**TASK BRIEF**
Leave out the pictures and retype everything else in the records below exactly.

**LISTED RECORDS**
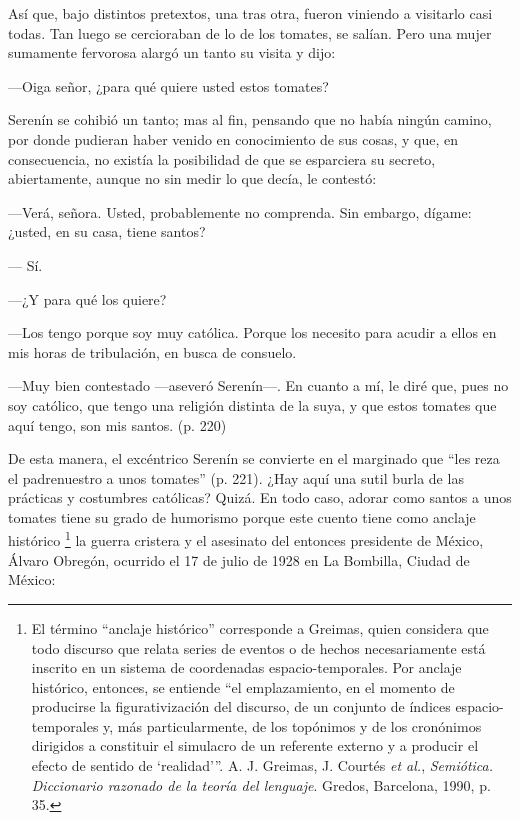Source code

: \documentclass[14pt,twoside,final]{extbook} %
\let\oldfootnote\footnote
\renewcommand\footnote[1]{%
\oldfootnote{\hspace{1mm}#1}}
\begin{document}
Así que, bajo distintos pretextos, una tras otra, fueron viniendo a visitarlo casi todas. Tan luego se cercioraban de lo de los tomates, se salían. Pero una mujer sumamente fervorosa alargó un tanto su visita y dijo:
\begin{quoting}
---Oiga señor, ¿para qué quiere usted estos tomates?

Serenín se cohibió un tanto; mas al fin, pensando que no había ningún camino, por donde pudieran haber venido en conocimiento de sus cosas, y que, en consecuencia, no existía la posibilidad de que se esparciera su secreto, abiertamente, aunque no sin medir lo que decía, le contestó:

---Verá, señora. Usted, probablemente no comprenda. Sin embargo, dígame: ¿usted, en su casa, tiene santos?

--- Sí.

---¿Y para qué los quiere?

---Los tengo porque soy muy católica. Porque los necesito para acudir a ellos en mis horas de tribulación, en busca de consuelo.

---Muy bien contestado ---aseveró Serenín---. En cuanto a mí, le diré que, pues no soy católico, que tengo una religión distinta de la suya, y que estos tomates que aquí tengo, son mis santos. (p. 220)
\end{quoting}
De esta manera, el excéntrico Serenín se convierte en el marginado que ``les reza el padrenuestro a unos tomates'' (p. 221). ¿Hay aquí una sutil burla de las prácticas y costumbres católicas? Quizá. En todo caso, adorar como santos a unos tomates tiene su grado de humorismo porque este cuento tiene como anclaje histórico\footnote{El término ``anclaje histórico'' corresponde a Greimas, quien considera que todo discurso que relata series de eventos o de hechos necesariamente está inscrito en un sistema de coordenadas \mbox{espacio-temporales}. Por anclaje histórico, entonces, se entiende ``el emplazamiento, en el momento de producirse la figurativización del discurso, de un conjunto de índices espacio-temporales y, más particularmente, de los topónimos y de los cronónimos dirigidos a constituir el simulacro de un referente externo y a producir el efecto de sentido de `realidad'{}''. A. J. Greimas, J. Courtés \emph{et al.}, \emph{Semiótica. Diccionario razonado de la teoría del lenguaje}. Gredos, Barcelona, 1990, p. 35.} la guerra cristera y el asesinato del entonces presidente de México, Álvaro Obregón, ocurrido el 17 de julio de 1928 en La Bombilla, Ciudad de México:
\end{document}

**TASK ANSWER**
Source code

: \documentclass[14pt,twoside,final]{extbook} %
\let\oldfootnote\footnote
\renewcommand\footnote[1]{%
\oldfootnote{\hspace{1mm}#1}}
\begin{document}
Así que, bajo distintos pretextos, una tras otra, fueron viniendo a visitarlo casi todas. Tan luego se cercioraban de lo de los tomates, se salían. Pero una mujer sumamente fervorosa alargó un tanto su visita y dijo:
\begin{quoting}
---Oiga señor, ¿para qué quiere usted estos tomates?

Serenín se cohibió un tanto; mas al fin, pensando que no había ningún camino, por donde pudieran haber venido en conocimiento de sus cosas, y que, en consecuencia, no existía la posibilidad de que se esparciera su secreto, abiertamente, aunque no sin medir lo que decía, le contestó:

---Verá, señora. Usted, probablemente no comprenda. Sin embargo, dígame: ¿usted, en su casa, tiene santos?

--- Sí.

---¿Y para qué los quiere?

---Los tengo porque soy muy católica. Porque los necesito para acudir a ellos en mis horas de tribulación, en busca de consuelo.

---Muy bien contestado ---aseveró Serenín---. En cuanto a mí, le diré que, pues no soy católico, que tengo una religión distinta de la suya, y que estos tomates que aquí tengo, son mis santos. (p. 220)
\end{quoting}
De esta manera, el excéntrico Serenín se convierte en el marginado que ``les reza el padrenuestro a unos tomates'' (p. 221). ¿Hay aquí una sutil burla de las prácticas y costumbres católicas? Quizá. En todo caso, adorar como santos a unos tomates tiene su grado de humorismo porque este cuento tiene como anclaje histórico\footnote{El término ``anclaje histórico'' corresponde a Greimas, quien considera que todo discurso que relata series de eventos o de hechos necesariamente está inscrito en un sistema de coordenadas \mbox{espacio-temporales}. Por anclaje histórico, entonces, se entiende ``el emplazamiento, en el momento de producirse la figurativización del discurso, de un conjunto de índices espacio-temporales y, más particularmente, de los topónimos y de los cronónimos dirigidos a constituir el simulacro de un referente externo y a producir el efecto de sentido de `realidad'{}''. A. J. Greimas, J. Courtés \emph{et al.}, \emph{Semiótica. Diccionario razonado de la teoría del lenguaje}. Gredos, Barcelona, 1990, p. 35.} la guerra cristera y el asesinato del entonces presidente de México, Álvaro Obregón, ocurrido el 17 de julio de 1928 en La Bombilla, Ciudad de México:
\end{document}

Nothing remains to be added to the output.